This is the first time I've seen an app on a streaming device like this (other than a TiVo Mini) actually take down the whole OS. I've seen the apps themselves crash and stall on other platforms, but you can always just exit to the home screen and manually kill the app to recover. Seems like bad design to allow a single app to completely crash the whole OS.


----------



## schatham (Mar 17, 2007)

This happened to me also. I had to unplug it. I forget what I was using, I think I was in the play store looking for apps.


----------



## foghorn2 (May 4, 2004)

Yep, happens here too, but never happens on the AirTV Mini 4K, same hardware.

And on Vudu

I know IM a broken record, but theres layers of crap on the Tivo device. I suspect its spying and sending data back somewhere.


----------



## Johnwashere (Sep 17, 2005)

foghorn2 said:


> I know IM a broken record, but theres layers of crap on the Tivo device. I suspect its spying and sending data back somewhere.

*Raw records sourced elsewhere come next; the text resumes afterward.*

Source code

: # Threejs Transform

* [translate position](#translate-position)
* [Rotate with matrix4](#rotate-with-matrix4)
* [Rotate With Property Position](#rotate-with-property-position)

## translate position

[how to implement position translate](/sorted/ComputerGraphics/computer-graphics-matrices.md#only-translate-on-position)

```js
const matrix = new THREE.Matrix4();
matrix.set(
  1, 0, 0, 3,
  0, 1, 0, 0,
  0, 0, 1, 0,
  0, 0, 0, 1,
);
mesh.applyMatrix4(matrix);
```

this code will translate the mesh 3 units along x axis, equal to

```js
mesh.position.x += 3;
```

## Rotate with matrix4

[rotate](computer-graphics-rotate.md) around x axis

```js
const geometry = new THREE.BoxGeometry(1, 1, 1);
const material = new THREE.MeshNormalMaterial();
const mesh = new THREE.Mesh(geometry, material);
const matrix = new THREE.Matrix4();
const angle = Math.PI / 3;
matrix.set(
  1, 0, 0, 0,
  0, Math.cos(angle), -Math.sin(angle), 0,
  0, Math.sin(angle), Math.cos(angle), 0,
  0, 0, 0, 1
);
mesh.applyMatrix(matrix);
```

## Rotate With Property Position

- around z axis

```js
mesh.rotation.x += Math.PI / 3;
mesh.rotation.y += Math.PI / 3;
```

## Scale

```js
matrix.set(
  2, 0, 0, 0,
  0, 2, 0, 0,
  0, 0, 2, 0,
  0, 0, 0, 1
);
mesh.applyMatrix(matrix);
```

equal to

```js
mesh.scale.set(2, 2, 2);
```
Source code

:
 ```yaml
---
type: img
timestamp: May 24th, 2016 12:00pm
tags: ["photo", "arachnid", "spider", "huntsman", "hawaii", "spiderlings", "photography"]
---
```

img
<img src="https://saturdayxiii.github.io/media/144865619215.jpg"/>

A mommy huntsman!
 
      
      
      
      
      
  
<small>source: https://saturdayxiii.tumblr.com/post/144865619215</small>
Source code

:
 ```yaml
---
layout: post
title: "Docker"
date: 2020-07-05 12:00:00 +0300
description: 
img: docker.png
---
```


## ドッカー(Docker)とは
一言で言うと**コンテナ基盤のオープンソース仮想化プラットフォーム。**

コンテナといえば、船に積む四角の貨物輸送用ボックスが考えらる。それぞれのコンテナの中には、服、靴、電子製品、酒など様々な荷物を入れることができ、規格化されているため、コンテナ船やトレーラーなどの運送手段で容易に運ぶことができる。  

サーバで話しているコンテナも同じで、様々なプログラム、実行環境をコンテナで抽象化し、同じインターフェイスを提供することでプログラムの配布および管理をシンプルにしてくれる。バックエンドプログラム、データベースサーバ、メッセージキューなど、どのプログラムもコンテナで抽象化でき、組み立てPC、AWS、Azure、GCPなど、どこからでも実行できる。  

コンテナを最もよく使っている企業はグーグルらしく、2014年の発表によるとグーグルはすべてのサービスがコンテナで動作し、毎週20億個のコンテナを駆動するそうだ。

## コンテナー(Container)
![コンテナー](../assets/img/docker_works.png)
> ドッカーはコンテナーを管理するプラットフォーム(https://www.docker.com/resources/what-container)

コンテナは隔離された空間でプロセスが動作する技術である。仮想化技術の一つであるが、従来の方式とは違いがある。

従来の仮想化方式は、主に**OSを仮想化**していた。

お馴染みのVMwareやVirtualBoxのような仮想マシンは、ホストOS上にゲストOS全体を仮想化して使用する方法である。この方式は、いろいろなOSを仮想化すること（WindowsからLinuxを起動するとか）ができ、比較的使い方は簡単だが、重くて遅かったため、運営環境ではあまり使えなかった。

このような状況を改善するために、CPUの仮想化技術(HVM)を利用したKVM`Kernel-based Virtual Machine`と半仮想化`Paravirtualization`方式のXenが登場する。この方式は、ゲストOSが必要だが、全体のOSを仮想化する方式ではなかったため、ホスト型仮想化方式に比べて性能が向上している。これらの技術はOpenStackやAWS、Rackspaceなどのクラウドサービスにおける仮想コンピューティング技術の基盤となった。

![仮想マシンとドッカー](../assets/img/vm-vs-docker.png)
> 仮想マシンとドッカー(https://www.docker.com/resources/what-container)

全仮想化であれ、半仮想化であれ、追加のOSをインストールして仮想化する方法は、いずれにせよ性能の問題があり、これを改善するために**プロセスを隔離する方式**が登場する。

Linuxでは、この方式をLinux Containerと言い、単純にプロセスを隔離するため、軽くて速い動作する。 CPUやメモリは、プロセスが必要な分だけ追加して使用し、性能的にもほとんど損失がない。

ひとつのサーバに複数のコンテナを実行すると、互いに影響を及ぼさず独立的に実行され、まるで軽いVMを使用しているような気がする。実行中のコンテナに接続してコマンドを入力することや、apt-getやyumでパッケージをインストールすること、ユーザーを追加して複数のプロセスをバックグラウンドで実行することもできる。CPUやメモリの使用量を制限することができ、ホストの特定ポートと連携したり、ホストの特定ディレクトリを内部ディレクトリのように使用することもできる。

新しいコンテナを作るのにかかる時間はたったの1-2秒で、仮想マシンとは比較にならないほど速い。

that's what I'm worried about too. The fact it's constantly uploading a decent amount of data worries me. Can anyone trace theirs down to see where it's uploading too? Maybe their manufacture in China did this without tivo knowing ....


----------



## siratfus (Oct 3, 2008)

Count me in. Locked up today during Plex. Could not go back home to FORCE STOP. Had to pull power and replug. Hopefully they sort this out.


----------



## Narkul (Nov 7, 2004)

Mine locked up the hardest running CBS All Access this morning, it froze so hard I had difficulty pulling out the usb cable.


----------